On Thu, Nov 07, 2024 at 05:34:40PM +0100, David Hildenbrand wrote:
> On 07.11.24 17:09, Matthew Wilcox wrote:
> > On Thu, Nov 07, 2024 at 04:07:08PM +0100, David Hildenbrand wrote:
> > > I'm debugging an interesting problem: split_folio() will fail on dirty
> > > folios on XFS, and I am not sure who will trigger the writeback in a timely
> > > manner so code relying on the split to work at some point (in sane setups
> > > where page pinning is not applicable) can make progress.
> > 
> > You could call something like filemap_write_and_wait_range()?
> 
> Thanks, have to look into some details of that.
> 
> Looks like the folio_clear_dirty_for_io() is buried in
> folio_prepare_writeback(), so that part is taken care of.
> 
> Guess I have to fo from folio to "mapping,lstart,lend" such that
> __filemap_fdatawrite_range() would look up the folio again.

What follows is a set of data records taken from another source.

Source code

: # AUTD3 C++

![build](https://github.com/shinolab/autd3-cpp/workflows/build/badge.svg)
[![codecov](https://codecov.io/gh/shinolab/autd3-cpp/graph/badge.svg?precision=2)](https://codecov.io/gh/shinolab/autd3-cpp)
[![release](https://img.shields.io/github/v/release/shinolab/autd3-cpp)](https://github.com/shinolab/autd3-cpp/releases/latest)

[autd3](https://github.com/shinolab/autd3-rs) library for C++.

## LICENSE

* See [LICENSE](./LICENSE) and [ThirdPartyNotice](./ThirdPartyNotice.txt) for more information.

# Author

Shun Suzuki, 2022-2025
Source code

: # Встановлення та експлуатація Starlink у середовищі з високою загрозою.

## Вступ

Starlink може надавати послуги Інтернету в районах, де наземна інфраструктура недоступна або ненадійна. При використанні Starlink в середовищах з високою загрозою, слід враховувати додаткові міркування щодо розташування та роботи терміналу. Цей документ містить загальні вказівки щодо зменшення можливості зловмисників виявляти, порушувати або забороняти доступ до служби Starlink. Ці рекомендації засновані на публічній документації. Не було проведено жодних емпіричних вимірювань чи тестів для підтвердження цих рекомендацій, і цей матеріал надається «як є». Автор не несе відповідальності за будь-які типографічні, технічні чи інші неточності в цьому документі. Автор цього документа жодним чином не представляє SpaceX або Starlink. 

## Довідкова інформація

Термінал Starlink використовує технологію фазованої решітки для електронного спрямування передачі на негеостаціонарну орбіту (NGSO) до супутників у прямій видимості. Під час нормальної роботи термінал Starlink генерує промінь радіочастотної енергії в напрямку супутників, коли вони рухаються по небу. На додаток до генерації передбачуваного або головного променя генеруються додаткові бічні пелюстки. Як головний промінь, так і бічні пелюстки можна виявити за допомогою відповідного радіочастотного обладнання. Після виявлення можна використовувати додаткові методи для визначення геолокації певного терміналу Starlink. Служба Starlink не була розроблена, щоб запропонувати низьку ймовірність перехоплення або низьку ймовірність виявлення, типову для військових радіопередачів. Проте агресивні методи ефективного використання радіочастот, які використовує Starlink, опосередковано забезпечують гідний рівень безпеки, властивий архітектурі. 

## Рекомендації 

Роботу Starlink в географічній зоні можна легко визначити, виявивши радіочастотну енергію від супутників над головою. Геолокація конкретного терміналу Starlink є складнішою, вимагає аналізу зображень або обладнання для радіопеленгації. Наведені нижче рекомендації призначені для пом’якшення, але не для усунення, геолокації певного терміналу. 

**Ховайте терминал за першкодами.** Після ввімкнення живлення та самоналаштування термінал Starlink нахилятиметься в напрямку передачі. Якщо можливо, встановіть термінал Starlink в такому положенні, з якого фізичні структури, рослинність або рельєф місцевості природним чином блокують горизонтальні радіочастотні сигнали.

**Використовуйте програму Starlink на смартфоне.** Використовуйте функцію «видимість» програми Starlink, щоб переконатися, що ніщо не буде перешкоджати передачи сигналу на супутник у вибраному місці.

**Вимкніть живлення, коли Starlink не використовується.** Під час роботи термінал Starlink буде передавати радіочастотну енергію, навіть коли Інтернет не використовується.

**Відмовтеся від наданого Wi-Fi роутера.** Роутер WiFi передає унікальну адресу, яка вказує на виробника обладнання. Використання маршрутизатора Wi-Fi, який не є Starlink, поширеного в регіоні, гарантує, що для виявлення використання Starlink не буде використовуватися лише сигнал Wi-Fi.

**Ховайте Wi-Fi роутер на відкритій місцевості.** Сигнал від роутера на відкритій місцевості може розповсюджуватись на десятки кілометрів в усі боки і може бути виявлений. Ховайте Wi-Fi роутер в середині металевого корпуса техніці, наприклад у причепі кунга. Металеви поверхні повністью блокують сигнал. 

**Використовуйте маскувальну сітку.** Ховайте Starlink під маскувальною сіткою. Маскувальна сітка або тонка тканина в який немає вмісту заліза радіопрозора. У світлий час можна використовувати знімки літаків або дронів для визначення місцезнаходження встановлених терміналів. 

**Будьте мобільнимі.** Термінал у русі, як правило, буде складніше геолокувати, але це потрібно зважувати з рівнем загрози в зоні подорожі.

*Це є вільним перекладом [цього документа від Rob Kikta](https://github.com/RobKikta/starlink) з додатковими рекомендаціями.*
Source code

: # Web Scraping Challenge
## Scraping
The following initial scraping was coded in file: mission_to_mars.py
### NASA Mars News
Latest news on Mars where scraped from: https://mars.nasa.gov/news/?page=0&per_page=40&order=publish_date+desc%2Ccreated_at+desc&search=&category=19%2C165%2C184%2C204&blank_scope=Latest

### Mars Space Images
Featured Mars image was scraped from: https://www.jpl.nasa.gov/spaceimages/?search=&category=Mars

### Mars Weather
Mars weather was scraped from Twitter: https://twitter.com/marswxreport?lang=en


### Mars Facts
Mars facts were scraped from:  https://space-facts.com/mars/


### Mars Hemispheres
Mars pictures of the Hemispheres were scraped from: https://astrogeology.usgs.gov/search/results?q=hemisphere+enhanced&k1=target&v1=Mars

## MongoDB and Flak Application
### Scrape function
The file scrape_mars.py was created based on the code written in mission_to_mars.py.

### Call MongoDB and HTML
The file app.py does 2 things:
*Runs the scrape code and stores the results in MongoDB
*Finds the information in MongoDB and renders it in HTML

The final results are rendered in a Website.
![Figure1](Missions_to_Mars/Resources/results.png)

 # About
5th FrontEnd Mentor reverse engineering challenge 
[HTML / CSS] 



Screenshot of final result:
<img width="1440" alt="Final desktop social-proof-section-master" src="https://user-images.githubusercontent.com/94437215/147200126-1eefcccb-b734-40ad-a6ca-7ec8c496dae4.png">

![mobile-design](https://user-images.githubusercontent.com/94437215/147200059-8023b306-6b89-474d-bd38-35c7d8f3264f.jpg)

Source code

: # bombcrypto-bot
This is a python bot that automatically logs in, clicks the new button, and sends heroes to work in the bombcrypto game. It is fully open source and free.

Sounds doable.
> 
> (I assume I have to drop the folio lock+reference before calling that)

I was thinking you'd do it higher in the callchain than
gmap_make_secure().  Presumably userspace says "I want to make this
256MB range secure" and we can start by writing back that entire
256MB chunk of address space.

That doesn't prevent anybody from dirtying it in-between, of course,
so you can still get -EBUSY and have to loop round again.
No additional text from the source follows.